Nefis derken Ceycet, bunu olumsuz bir ima olarak algıladım. Nefis, bizim islam kültüründe, ve batıda anlamını sonradan bulduğu karşılığı olarak "ego" yine batıda, genellikle "kötü, kaka, pis" bir şey olarak değerlendirilir. Ben, bunun doğru olmadığına inanıyorum. İnsanın nefsi, onun aslında arzularıdır. Ama insanlar düşünmeden bu arzularını tatmin yoluna gittiklerinde ortaya gerçekten iğrenç şeyler çıkıyor ve insanlık sürekli bunları gözleyerek, nefsin, veya egonun kötü olduğuna kanaat getiriyor. Kibir mesela, bir nefis dürtüsüdür. Hangi insan tabiatından kaynaklanır? Bence yukarıda söylediğim "öz saygı arama" dürtüsünden. İnsan, kendini değerli görmek ister. İnsan, onay arama peşindedir. Ben bu onay arama dürtümü, kendimi değerli hissetme dürtümü, ortaya bir şeyler koyarak tatmin etmeliyim. Ortaya hiçbir şey koymadan bu arzuyu doyurmak kötülük doğururken, ortaya bir şeyler koyarak bu arzuyu tatmin etmek meşru bir nefis tatminidir. Burada bir ölçü var. Yine seks arzusu, insanın temel bir eğilimidir. Peki kötü müdür? değildir. Ama bunu meşru olmayan yollarla doyurmaya çalışmak, insanı çürütür. Seks arzusu, eğer olumlu yollarla tatmin edilebilirse, insana öz güven ve haz verecektir. Ancak, salt seks yapmak için değersiz kişilerle bunu yapmak, insana sadece haz duygusu verir, öz güven vermez. Seks, aslında iki insanın birbirine sunduğu bir hediyedir. Bir ticaret ilişkisidir. Bazı insanlar vardır, küçük bir tanışıklıktan sonra cinsel ilişkiye girmekte bir sakınca görmezler. Bu, bence biraz ucuza yapılmış bir alışveriştir. Bu tür alışkanlıklar, insanı sürekli meşgul eder. Ayn Rand'dan aktarayım;
"
Seks çok ciddi bir ilişki sonucu ortaya çıkmalıdır.Çünkü seks:İnsanın kendine olan saygısının ve kendine biçtiği değerin ifadesidir.

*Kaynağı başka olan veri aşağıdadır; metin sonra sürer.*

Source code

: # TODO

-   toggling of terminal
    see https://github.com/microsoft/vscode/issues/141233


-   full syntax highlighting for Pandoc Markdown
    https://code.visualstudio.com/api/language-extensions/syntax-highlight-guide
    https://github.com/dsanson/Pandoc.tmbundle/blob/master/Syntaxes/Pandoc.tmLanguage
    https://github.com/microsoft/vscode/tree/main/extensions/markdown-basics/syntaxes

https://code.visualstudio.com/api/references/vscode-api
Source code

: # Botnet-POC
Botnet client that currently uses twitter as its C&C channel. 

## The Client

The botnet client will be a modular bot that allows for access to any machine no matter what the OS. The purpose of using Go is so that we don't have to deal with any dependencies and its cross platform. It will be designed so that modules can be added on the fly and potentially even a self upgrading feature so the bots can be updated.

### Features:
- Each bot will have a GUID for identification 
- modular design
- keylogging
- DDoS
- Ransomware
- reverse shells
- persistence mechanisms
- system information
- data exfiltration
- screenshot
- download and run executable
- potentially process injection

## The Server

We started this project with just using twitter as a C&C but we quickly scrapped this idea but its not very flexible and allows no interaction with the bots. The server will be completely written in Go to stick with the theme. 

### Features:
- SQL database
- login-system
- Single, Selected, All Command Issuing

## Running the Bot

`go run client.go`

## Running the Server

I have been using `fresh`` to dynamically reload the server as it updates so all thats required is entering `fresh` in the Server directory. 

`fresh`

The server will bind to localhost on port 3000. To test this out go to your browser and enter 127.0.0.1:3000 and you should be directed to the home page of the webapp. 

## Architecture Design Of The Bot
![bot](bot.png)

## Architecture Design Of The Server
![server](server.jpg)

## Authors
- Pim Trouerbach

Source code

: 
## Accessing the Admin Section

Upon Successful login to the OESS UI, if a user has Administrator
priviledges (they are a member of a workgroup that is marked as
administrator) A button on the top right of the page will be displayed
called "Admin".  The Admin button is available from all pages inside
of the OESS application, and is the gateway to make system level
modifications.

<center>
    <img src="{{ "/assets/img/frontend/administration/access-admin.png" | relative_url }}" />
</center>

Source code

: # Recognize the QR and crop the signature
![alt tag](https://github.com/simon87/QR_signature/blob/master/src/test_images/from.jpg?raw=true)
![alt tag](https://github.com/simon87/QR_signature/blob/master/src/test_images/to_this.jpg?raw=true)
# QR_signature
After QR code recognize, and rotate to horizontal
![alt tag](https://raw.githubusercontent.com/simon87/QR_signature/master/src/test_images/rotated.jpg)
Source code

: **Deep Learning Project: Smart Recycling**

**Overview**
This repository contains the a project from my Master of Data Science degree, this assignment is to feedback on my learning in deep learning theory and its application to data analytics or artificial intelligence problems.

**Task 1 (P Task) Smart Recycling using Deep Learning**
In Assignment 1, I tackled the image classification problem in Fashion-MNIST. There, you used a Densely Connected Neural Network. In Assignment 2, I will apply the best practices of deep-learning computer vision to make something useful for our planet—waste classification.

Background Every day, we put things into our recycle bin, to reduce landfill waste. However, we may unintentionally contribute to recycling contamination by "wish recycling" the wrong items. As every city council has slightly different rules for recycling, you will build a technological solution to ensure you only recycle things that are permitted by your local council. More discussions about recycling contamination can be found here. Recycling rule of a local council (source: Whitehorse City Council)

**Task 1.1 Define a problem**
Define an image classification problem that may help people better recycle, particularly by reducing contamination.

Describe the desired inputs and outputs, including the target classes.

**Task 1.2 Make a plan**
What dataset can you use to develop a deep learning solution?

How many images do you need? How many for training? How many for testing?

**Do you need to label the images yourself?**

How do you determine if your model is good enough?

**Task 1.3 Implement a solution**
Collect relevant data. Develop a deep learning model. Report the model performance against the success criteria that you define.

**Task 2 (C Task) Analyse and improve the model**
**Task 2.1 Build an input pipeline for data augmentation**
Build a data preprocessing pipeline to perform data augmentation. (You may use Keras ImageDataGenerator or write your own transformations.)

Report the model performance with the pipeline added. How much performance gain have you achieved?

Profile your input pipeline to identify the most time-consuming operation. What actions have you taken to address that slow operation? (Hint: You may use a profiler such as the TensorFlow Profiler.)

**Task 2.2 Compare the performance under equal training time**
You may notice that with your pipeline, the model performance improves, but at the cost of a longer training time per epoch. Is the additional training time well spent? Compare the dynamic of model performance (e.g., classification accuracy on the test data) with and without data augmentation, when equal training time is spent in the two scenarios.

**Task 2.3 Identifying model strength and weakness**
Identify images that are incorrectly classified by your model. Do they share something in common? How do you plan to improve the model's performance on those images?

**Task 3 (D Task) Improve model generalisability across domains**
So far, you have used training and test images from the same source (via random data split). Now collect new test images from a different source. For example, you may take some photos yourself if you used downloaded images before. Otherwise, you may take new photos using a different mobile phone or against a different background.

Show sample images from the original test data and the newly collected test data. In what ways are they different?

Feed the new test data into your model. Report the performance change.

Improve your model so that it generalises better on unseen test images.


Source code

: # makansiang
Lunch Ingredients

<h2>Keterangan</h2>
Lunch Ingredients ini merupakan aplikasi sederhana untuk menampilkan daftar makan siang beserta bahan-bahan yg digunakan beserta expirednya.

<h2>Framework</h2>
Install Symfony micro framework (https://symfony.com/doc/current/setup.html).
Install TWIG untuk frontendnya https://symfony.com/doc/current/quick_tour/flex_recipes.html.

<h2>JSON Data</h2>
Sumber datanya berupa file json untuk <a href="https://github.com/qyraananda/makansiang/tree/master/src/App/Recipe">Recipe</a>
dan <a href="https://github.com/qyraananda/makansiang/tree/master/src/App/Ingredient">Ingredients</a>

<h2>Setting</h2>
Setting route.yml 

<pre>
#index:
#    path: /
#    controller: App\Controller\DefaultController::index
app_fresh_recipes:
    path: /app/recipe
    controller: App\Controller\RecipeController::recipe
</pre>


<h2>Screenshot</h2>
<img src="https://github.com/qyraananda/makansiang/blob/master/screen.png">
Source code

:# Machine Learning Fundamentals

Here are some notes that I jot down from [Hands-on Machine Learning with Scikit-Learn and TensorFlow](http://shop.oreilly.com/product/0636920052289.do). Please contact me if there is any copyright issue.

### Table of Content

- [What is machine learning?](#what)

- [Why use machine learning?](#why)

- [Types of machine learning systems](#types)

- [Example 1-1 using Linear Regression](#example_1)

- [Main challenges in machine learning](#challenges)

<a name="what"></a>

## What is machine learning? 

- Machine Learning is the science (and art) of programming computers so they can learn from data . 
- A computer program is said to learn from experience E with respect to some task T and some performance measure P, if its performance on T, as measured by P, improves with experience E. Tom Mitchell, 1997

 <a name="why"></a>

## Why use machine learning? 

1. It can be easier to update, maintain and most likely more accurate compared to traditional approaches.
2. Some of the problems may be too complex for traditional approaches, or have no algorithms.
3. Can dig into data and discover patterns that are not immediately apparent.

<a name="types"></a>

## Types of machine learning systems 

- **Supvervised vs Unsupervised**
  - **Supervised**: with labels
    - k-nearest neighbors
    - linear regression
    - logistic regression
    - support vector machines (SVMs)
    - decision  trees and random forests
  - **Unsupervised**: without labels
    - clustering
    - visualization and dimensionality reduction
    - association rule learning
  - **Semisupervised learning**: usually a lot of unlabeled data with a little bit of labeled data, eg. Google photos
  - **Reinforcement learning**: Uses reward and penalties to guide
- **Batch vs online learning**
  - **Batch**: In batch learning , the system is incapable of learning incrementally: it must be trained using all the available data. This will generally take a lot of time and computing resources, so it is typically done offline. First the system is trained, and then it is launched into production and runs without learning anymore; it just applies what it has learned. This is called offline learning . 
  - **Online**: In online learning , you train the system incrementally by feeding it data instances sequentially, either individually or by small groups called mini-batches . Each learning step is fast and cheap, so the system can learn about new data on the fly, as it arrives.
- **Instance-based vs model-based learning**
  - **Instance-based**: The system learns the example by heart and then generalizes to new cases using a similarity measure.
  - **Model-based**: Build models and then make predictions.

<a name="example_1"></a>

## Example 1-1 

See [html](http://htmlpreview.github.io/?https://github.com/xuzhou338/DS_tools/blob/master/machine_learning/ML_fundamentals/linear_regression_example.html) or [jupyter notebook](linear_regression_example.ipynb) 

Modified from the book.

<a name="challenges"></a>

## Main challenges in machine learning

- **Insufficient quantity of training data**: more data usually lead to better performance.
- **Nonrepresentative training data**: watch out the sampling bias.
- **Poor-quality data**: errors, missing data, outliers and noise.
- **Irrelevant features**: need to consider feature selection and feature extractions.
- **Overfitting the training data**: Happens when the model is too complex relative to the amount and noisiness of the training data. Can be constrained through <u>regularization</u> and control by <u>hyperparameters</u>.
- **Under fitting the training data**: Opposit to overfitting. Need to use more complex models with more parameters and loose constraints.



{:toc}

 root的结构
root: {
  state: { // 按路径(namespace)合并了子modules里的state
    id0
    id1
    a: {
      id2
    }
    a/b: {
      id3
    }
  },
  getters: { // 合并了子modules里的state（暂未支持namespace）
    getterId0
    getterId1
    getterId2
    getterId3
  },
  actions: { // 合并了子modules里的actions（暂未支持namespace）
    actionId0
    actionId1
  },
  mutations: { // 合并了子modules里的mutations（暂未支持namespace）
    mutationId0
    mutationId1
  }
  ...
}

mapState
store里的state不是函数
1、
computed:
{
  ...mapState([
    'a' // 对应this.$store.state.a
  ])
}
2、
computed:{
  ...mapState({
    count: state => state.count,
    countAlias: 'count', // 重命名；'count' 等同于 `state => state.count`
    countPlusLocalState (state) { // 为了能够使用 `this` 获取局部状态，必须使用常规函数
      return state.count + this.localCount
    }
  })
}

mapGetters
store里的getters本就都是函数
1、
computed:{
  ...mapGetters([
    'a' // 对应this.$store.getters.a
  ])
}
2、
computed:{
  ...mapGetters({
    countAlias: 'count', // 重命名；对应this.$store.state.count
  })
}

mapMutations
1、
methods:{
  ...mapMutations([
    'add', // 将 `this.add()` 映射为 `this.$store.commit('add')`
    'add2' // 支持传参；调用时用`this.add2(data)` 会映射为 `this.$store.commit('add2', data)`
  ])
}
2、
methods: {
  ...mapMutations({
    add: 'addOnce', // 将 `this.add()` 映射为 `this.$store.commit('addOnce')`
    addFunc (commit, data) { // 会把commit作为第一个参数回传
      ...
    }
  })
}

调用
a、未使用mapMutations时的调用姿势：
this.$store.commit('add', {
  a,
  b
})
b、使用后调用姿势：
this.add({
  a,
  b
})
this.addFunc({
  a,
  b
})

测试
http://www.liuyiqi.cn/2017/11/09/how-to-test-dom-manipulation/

Seçici ve ayrımcı olan bir seks hayatının düşkünlük olmadığını söyleyebilirim. Düşkünlük hafif ve üstünkörü ele alınan bir eylemi niteler. Ben seksin insan hayatının en önemli unsurlarından biri olduğunu ve hiç bir zaman hafif ve üstünkörü bir tavırla ele alınmaması gerektiğini savunuyorum. Cinsel ilişki insanoğlunun sahip olduğu en yüksek değerlere dayanarak yapıldığı zaman uygundur. Seks karşı tarafın sahip olduğu değerlere verilen bir karşılıktan başka bir şey olmamalıdır. Bu yüzden önüne gelenle girilen ilişkileri ahlaksız olarak nitelendiriyorum. Seksin kendisi kötü olduğu için değil, tersine seks çok iyi ve önemli olduğu için.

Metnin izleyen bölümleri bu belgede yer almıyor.